Getting drivers to slow down in neighborhoods
Fort Worth’s city leaders support a statewide default speed limit of 25 mph in neighborhoods.
The city council Tuesday voted to amend their legislative priorities to include support of bill that would set the residential speed limit at 25 mph, a decrease from 30 mph.
Councilwoman Ann Zadeh has championed the change as a means to make Fort Worth’s neighborhood streets safer for bikers and walkers. A pedestrian hit by a car moving at 20 mph has a 98 percent chance of survival versus a 62 percent chance when hit by a car at 40 mph, according to Vision Zero, a statewide effort to lower the speed limit.
“I’ve heard from a lot of neighborhoods about getting people to slow down,” she said. “We really can’t have safe streets, or some of the other initiatives, without a lower speed limit.”
In order for a Fort Worth neighborhood to lower the speed limit, the department of transportation and public works must conduct a a traffic study before the city considers a change. That’s led to a hodgepodge of speed limits depending on the neighborhood or city, Zadeh said.

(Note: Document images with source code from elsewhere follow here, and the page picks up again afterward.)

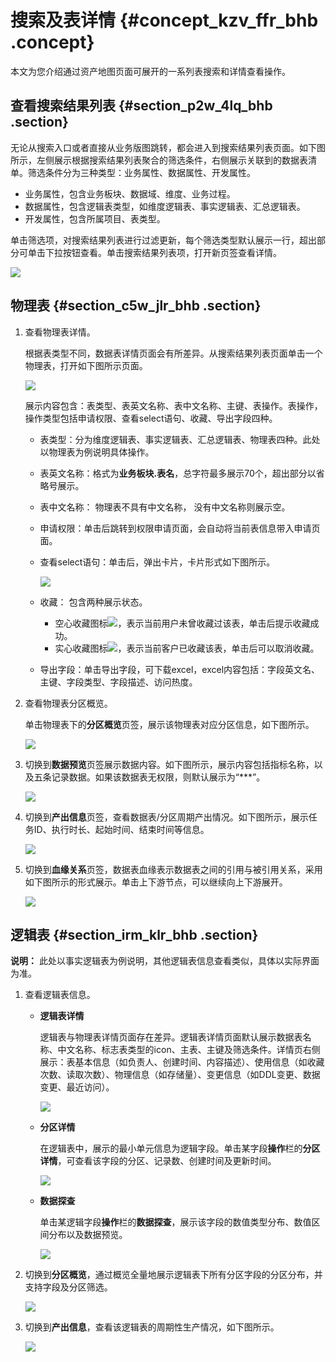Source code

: # 搜索及表详情 {#concept_kzv_ffr_bhb .concept}

本文为您介绍通过资产地图页面可展开的一系列表搜索和详情查看操作。

## 查看搜索结果列表 {#section_p2w_4lq_bhb .section}

无论从搜索入口或者直接从业务版图跳转，都会进入到搜索结果列表页面。如下图所示，左侧展示根据搜索结果列表聚合的筛选条件，右侧展示关联到的数据表清单。筛选条件分为三种类型：业务属性、数据属性、开发属性。

-   业务属性，包含业务板块、数据域、维度、业务过程。
-   数据属性，包含逻辑表类型，如维度逻辑表、事实逻辑表、汇总逻辑表。
-   开发属性，包含所属项目、表类型。

单击筛选项，对搜索结果列表进行过滤更新，每个筛选类型默认展示一行，超出部分可单击下拉按钮查看。单击搜索结果列表项，打开新页签查看详情。

![](http://static-aliyun-doc.oss-cn-hangzhou.aliyuncs.com/assets/img/136675/155599253740703_zh-CN.png)

## 物理表 {#section_c5w_jlr_bhb .section}

1.  查看物理表详情。

    根据表类型不同，数据表详情页面会有所差异。从搜索结果列表页面单击一个物理表，打开如下图所示页面。

    ![](http://static-aliyun-doc.oss-cn-hangzhou.aliyuncs.com/assets/img/136675/155599253740711_zh-CN.png)

    展示内容包含：表类型、表英文名称、表中文名称、主键、表操作。表操作，操作类型包括申请权限、查看select语句、收藏、导出字段四种。

    -   表类型：分为维度逻辑表、事实逻辑表、汇总逻辑表、物理表四种。此处以物理表为例说明具体操作。
    -   表英文名称：格式为**业务板块.表名**，总字符最多展示70个，超出部分以省略号展示。
    -   表中文名称： 物理表不具有中文名称， 没有中文名称则展示空。
    -   申请权限：单击后跳转到权限申请页面，会自动将当前表信息带入申请页面。
    -   查看select语句：单击后，弹出卡片，卡片形式如下图所示。

        ![](http://static-aliyun-doc.oss-cn-hangzhou.aliyuncs.com/assets/img/136675/155599253740712_zh-CN.png)

    -   收藏： 包含两种展示状态。
        -   空心收藏图标![](http://static-aliyun-doc.oss-cn-hangzhou.aliyuncs.com/assets/img/136675/155599253740713_zh-CN.png)，表示当前用户未曾收藏过该表，单击后提示收藏成功。
        -   实心收藏图标![](http://static-aliyun-doc.oss-cn-hangzhou.aliyuncs.com/assets/img/136675/155599253740714_zh-CN.png)，表示当前客户已收藏该表，单击后可以取消收藏。
    -   导出字段：单击导出字段，可下载excel，excel内容包括：字段英文名、主键、字段类型、字段描述、访问热度。
2.  查看物理表分区概览。

    单击物理表下的**分区概览**页签，展示该物理表对应分区信息，如下图所示。

    ![](http://static-aliyun-doc.oss-cn-hangzhou.aliyuncs.com/assets/img/136675/155599253840715_zh-CN.png)

3.  切换到**数据预览**页签展示数据内容。如下图所示，展示内容包括指标名称，以及五条记录数据。如果该数据表无权限，则默认展示为“\*\*\*”。

    ![](http://static-aliyun-doc.oss-cn-hangzhou.aliyuncs.com/assets/img/136675/155599253840716_zh-CN.png)

4.  切换到**产出信息**页签，查看数据表/分区周期产出情况。如下图所示，展示任务ID、执行时长、起始时间、结束时间等信息。

    ![](http://static-aliyun-doc.oss-cn-hangzhou.aliyuncs.com/assets/img/136675/155599253840717_zh-CN.png)

5.  切换到**血缘关系**页签，数据表血缘表示数据表之间的引用与被引用关系，采用如下图所示的形式展示。单击上下游节点，可以继续向上下游展开。

    ![](http://static-aliyun-doc.oss-cn-hangzhou.aliyuncs.com/assets/img/136675/155599253840719_zh-CN.png)


## 逻辑表 {#section_irm_klr_bhb .section}

**说明：** 此处以事实逻辑表为例说明，其他逻辑表信息查看类似，具体以实际界面为准。

1.  查看逻辑表信息。
    -   **逻辑表详情** 

        逻辑表与物理表详情页面存在差异。逻辑表详情页面默认展示数据表名称、中文名称、标志表类型的icon、主表、主键及筛选条件。详情页右侧展示：表基本信息（如负责人、创建时间、内容描述）、使用信息（如收藏次数、读取次数）、物理信息（如存储量）、变更信息（如DDL变更、数据变更、最近访问）。

        ![](http://static-aliyun-doc.oss-cn-hangzhou.aliyuncs.com/assets/img/136764/155599253840726_zh-CN.png)

    -   **分区详情** 

        在逻辑表中，展示的最小单元信息为逻辑字段。单击某字段**操作**栏的**分区详情**，可查看该字段的分区、记录数、创建时间及更新时间。

        ![](http://static-aliyun-doc.oss-cn-hangzhou.aliyuncs.com/assets/img/136764/155599253840728_zh-CN.png)

    -   **数据探查** 

        单击某逻辑字段**操作**栏的**数据探查**，展示该字段的数值类型分布、数值区间分布以及数据预览。

        ![](http://static-aliyun-doc.oss-cn-hangzhou.aliyuncs.com/assets/img/136764/155599253840729_zh-CN.png)

2.  切换到**分区概览**，通过概览全量地展示逻辑表下所有分区字段的分区分布，并支持字段及分区筛选。

    ![](http://static-aliyun-doc.oss-cn-hangzhou.aliyuncs.com/assets/img/136764/155599253840730_zh-CN.png)

3.  切换到**产出信息**，查看该逻辑表的周期性生产情况，如下图所示。

    ![](http://static-aliyun-doc.oss-cn-hangzhou.aliyuncs.com/assets/img/136764/155599253840732_zh-CN.png)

The council’s resolution specifically supports House Bill 1287, by state Rep. Celia Israel, D-Austin. It was left pending in the House Transportation Committee. Other bills with similar goals have been proposed including one that would lower the speed limit to 25 mph in cities with population greater than 790,000 and one that would apply only to cities larger than 1.3 million.
A companion bill to Israel’s proposal, Senate Bill 1023, by state Sen. Jose Rodriguez, D-El Paso, has been referred to the Senate Transportation Committee but has yet to have a hearing yet. HB 1287 has not been voted out of the House Transportation Committee.